Material to process:
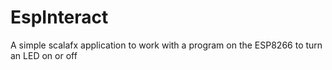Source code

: # EspInteract
A simple scalafx application to work with a program on the ESP8266 to turn an LED on or off
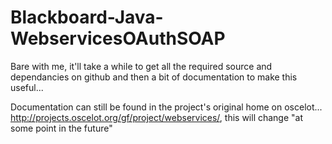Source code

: Blackboard-Java-WebservicesOAuthSOAP
====================================

Bare with me, it'll take a while to get all the required source and dependancies on github and then a bit of documentation to make this useful...

Documentation can still be found in the project's original home on oscelot... http://projects.oscelot.org/gf/project/webservices/, this will change "at some point in the future"
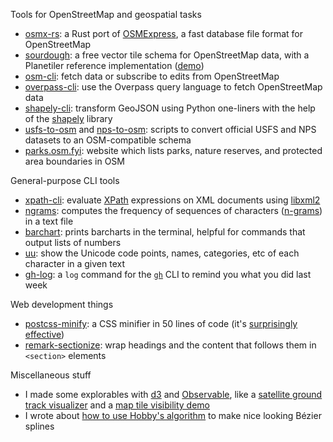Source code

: Tools for OpenStreetMap and geospatial tasks

- [osmx-rs]:
  a Rust port of [OSMExpress](https://github.com/protomaps/OSMExpress/), a fast database file format for OpenStreetMap
- [sourdough]:
  a free vector tile schema for OpenStreetMap data, with a Planetiler reference implementation ([demo](https://sourdough.osm.fyi/))
- [osm-cli]:
  fetch data or subscribe to edits from OpenStreetMap
- [overpass-cli]:
  use the Overpass query language to fetch OpenStreetMap data
- [shapely-cli]:
  transform GeoJSON using Python one-liners with the help of the [shapely](https://shapely.readthedocs.io/en/stable/manual.html) library
- [usfs-to-osm] and [nps-to-osm]:
  scripts to convert official USFS and NPS datasets to an OSM-compatible schema
- [parks.osm.fyi]:
  website which lists parks, nature reserves, and protected area boundaries in OSM

General-purpose CLI tools

- [xpath-cli]:
  evaluate [XPath](https://en.wikipedia.org/wiki/XPath) expressions on XML documents using [libxml2](https://gitlab.gnome.org/GNOME/libxml2/-/wikis/home)
- [ngrams]:
  computes the frequency of sequences of characters ([n-grams](https://en.wikipedia.org/wiki/N-gram)) in a text file
- [barchart]:
  prints barcharts in the terminal, helpful for commands that output lists of numbers
- [uu]:
  show the Unicode code points, names, categories, etc of each character in a given text
- [gh-log]:
  a `log` command for the [`gh`](https://cli.github.com/) CLI to remind you what you did last week

Web development things

- [postcss-minify]: a CSS minifier in 50 lines of code (it's [surprisingly effective](https://www.jakelow.com/blog/introducing-postcss-minify))
- [remark-sectionize]: wrap headings and the content that follows them in `<section>` elements

Miscellaneous stuff

- I made some explorables with [d3](https://d3js.org/) and [Observable](https://observablehq.com/@jake-low),
  like a [satellite ground track visualizer](https://observablehq.com/@jake-low/satellite-ground-track-visualizer)
  and a [map tile visibility demo](https://observablehq.com/@jake-low/web-mercator-tile-visibility)
- I wrote about [how to use Hobby's algorithm](https://www.jakelow.com/blog/hobby-curves) to make nice looking Bézier splines
 
[barchart]: https://github.com/jake-low/barchart
[gh-log]: https://github.com/jake-low/gh-log
[ngrams]: https://github.com/jake-low/ngrams
[nps-to-osm]: https://github.com/jake-low/nps-to-osm
[osm-cli]: https://github.com/jake-low/osm-cli
[osmx-rs]: https://github.com/jake-low/osmx-rs
[overpass-cli]: https://github.com/jake-low/overpass-cli
[parks.osm.fyi]: https://parks.osm.fyi/
[postcss-minify]: https://github.com/jake-low/postcss-minify
[remark-sectionize]: https://github.com/jake-low/remark-sectionize
[shapely-cli]: https://github.com/jake-low/shapely-cli
[sourdough]: https://github.com/jake-low/sourdough
[usfs-to-osm]: https://github.com/jake-low/usfs-to-osm
[uu]: https://github.com/jake-low/uu
[xpath-cli]: https://github.com/jake-low/xpath-cli

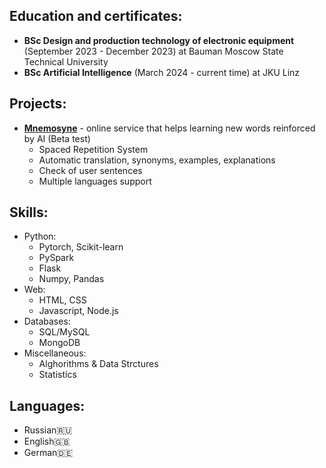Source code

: <h2>Education and certificates:</h2>
<ul>
	<li><b>BSc Design and production technology of electronic equipment</b> (September 2023 - December 2023) at Bauman Moscow State Technical University</li>
	<li><b>BSc Artificial Intelligence</b> (March 2024 - current time) at JKU Linz</li>
</ul>

<h2>Projects:</h2>
<ul>
	<li>
		<b><a href="https://v2202509300118381864.luckysrv.de">Mnemosyne</a></b> - online service that helps learning new words reinforced by AI (Beta test)
		<ul>
			<li>Spaced Repetition System</li>
			<li>Automatic translation, synonyms, examples, explanations</li>
			<li>Check of user sentences</li>
			<li>Multiple languages support</li>
		</ul>
	</li>
</ul>


<h2>Skills:</h2>
<ul>
<li>
	Python:
	<ul>
		<li>Pytorch, Scikit-learn</li>
  		<li>PySpark</li>
  		<li>Flask</li>
  		<li>Numpy, Pandas</li>
	</ul>
</li>
<li>
	Web:
	<ul>
  <li>HTML, CSS</li>
  <li>Javascript, Node.js</li>
	</ul>
</li>
<li>
	Databases:
	<ul>
		<li>SQL/MySQL</li>
		<li>MongoDB</li>
	</ul>
</li>
<li>
	Miscellaneous:
	<ul>
		<li>Alghorithms & Data Strctures</li>
		<li>Statistics</li>
	</ul>
</li>
</ul>

<h2>Languages:</h2>
<ul>
	<li>Russian🇷🇺</li>
 	<li>English🇬🇧</li>
	<li>German🇩🇪</li>
</ul>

Your instructions: Look over the material and return every line where the word "ngrams" is found.

Problem solution:
- [ngrams]:
[ngrams]: https://github.com/jake-low/ngrams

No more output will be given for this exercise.